Nach wiederholten Angriffen der islamistischen Shabaab-Milizen aus Südsomalia über die Grenze schlägt das Nachbarland zurück. Auch US-Spezialeinheiten sollen im Einsatz sein.

Kenia lässt die Waffen sprechen: nach kenianischen Angaben überquerten Truppen des Landes am Sonntag die Grenze zu Somalia. Bild: dpa

BERLIN taz | In den Kampf gegen islamistische Rebellen in Somalia greift jetzt erstmals das Nachbarland Kenia direkt ein. Kenianische Truppen überquerten nach kenianischen Angaben am Sonntag die Grenze nach Somalia. Augenzeugen im Süden des Landes, der komplett unter Kontrolle der islamistischen Miliz al-Shabaab steht, berichteten von Truppenkolonnen in gepanzerten Fahrzeugen und Militärflugzeugen in der Luft.
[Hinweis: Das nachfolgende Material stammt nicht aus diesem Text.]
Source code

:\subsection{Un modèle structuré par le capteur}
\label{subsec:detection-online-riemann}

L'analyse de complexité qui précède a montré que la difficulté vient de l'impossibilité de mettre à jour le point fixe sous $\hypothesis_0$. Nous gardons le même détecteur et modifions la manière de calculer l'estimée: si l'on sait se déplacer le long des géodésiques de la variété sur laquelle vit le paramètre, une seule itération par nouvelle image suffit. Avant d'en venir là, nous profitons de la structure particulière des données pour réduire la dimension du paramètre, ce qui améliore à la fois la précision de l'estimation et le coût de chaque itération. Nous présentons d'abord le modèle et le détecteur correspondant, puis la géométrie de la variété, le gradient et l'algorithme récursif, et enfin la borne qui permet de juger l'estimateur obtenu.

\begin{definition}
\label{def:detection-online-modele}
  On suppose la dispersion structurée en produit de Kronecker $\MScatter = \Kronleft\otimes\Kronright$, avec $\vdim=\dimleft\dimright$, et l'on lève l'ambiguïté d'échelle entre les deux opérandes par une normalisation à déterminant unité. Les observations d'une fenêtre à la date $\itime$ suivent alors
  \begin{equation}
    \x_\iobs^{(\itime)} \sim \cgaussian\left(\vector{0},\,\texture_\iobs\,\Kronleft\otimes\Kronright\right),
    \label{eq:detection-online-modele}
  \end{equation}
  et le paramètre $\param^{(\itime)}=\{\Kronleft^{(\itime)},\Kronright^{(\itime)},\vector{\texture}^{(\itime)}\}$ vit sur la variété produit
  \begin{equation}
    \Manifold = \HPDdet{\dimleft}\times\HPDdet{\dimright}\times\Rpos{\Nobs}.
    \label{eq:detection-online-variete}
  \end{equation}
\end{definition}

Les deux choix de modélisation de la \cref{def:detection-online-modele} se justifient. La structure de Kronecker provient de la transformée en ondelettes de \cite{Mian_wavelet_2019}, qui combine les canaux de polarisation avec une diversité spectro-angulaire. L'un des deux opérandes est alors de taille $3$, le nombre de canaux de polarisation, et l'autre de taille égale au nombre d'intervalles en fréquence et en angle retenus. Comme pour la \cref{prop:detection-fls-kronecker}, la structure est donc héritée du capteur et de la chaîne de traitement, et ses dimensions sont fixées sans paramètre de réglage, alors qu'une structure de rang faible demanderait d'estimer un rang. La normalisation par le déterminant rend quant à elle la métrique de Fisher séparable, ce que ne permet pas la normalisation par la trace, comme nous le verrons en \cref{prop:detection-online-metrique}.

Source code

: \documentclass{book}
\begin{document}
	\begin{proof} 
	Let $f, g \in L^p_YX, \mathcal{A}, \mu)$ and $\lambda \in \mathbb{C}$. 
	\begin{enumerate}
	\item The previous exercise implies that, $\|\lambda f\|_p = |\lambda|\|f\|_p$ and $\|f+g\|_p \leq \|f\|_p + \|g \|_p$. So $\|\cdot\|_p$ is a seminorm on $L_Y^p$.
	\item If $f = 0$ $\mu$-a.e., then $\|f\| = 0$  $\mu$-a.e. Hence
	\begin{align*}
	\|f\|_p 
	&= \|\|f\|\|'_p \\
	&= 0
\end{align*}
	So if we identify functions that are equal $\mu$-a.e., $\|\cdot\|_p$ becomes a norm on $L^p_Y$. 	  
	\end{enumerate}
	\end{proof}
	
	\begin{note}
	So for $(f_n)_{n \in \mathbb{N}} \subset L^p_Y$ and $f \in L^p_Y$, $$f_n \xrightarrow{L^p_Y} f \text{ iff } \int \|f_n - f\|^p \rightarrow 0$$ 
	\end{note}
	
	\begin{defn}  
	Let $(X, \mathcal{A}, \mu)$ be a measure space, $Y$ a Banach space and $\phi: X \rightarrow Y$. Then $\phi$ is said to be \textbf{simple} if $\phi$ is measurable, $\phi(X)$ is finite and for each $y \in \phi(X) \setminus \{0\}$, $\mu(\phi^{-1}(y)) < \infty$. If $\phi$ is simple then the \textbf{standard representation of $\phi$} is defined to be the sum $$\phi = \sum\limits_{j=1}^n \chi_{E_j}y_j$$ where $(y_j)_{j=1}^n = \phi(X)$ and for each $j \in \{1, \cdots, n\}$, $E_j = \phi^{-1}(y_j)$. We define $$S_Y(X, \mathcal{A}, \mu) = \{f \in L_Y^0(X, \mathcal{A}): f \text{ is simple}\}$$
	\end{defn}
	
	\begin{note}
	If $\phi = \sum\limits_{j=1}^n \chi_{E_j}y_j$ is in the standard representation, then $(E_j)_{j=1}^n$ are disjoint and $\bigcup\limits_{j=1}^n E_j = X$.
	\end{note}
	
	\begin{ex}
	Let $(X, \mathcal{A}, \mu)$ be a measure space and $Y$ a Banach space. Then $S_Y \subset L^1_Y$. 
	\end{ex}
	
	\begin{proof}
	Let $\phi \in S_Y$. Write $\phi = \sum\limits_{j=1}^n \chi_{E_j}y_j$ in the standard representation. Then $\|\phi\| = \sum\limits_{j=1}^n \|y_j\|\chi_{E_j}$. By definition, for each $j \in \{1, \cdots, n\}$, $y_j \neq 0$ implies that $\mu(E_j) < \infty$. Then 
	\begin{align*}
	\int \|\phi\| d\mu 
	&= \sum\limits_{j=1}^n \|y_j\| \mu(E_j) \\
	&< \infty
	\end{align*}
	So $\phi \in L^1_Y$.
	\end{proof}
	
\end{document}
Kenia "jagt al-Shabaab über die Grenze", erklärte der kenianische Regierungssprecher Alfred Mutua in der Hauptstadt Nairobi. Somalias Regierung erklärte, sie habe die Stadt Qoqani an der kenianischen Grenze besetzt, allerdings ohne kenianische Hilfe. Ein kenianischer Militärhubschrauber stürzte nahe der kenianischen Stadt Liboi ab.

In den vergangenen Monaten haben die Shabaab, denen Verbindungen zu al-Qaida nachgesagt werden, mehrfach in Kenia zugeschlagen. Zweimal wurden europäische Urlauberinnen aus kenianischen Ferieninseln in Grenznähe entführt und nach Somalia verschleppt. Am vergangenen Donnerstag wurden zwei spanische Mitarbeiterinnen des Hilfswerks Ärzte ohne Grenzen aus dem gigantischen Flüchtlingslager Dadaab nahe der somalischen Grenze entführt, wo Hunderttausende somalische Hungerflüchtlinge leben.

"Robuste Maßnahmen"

Auf einer Pressekonferenz am Samstag hatten Kenias oberste Generäle gesagt, die Regierung habe "beschlossen, robuste Maßnahmen zu ergreifen, um die Integrität des Landes und die nationale Wirtschaft und Sicherheit zu schützen". Ein Eingreifen in Somalia sei als Akt der Selbstverteidigung von der UN-Charta gedeckt, sagte George Saitoti, Minister für Innere Sicherheit. Zwei Schnellboote aus Somalia wurden noch am gleichen Abend in kenianischen Gewässern beschossen und drehten um. Auch US-Spezialkräfte sollen an der Grenze im Einsatz sein.

Der kenianischen Tageszeitung Daily Nation zufolge ist das Ziel der Militärintervention, einen 100 Kilometer breiten Grenzstreifen in Somalia ohne Shabaab-Präsenz zu schaffen. Somalias Regierung wird innerhalb des Landes bereits von einer Friedenstruppe der Afrikanischen Union (AU) geschützt, die von Uganda und Burundi gestellt wird.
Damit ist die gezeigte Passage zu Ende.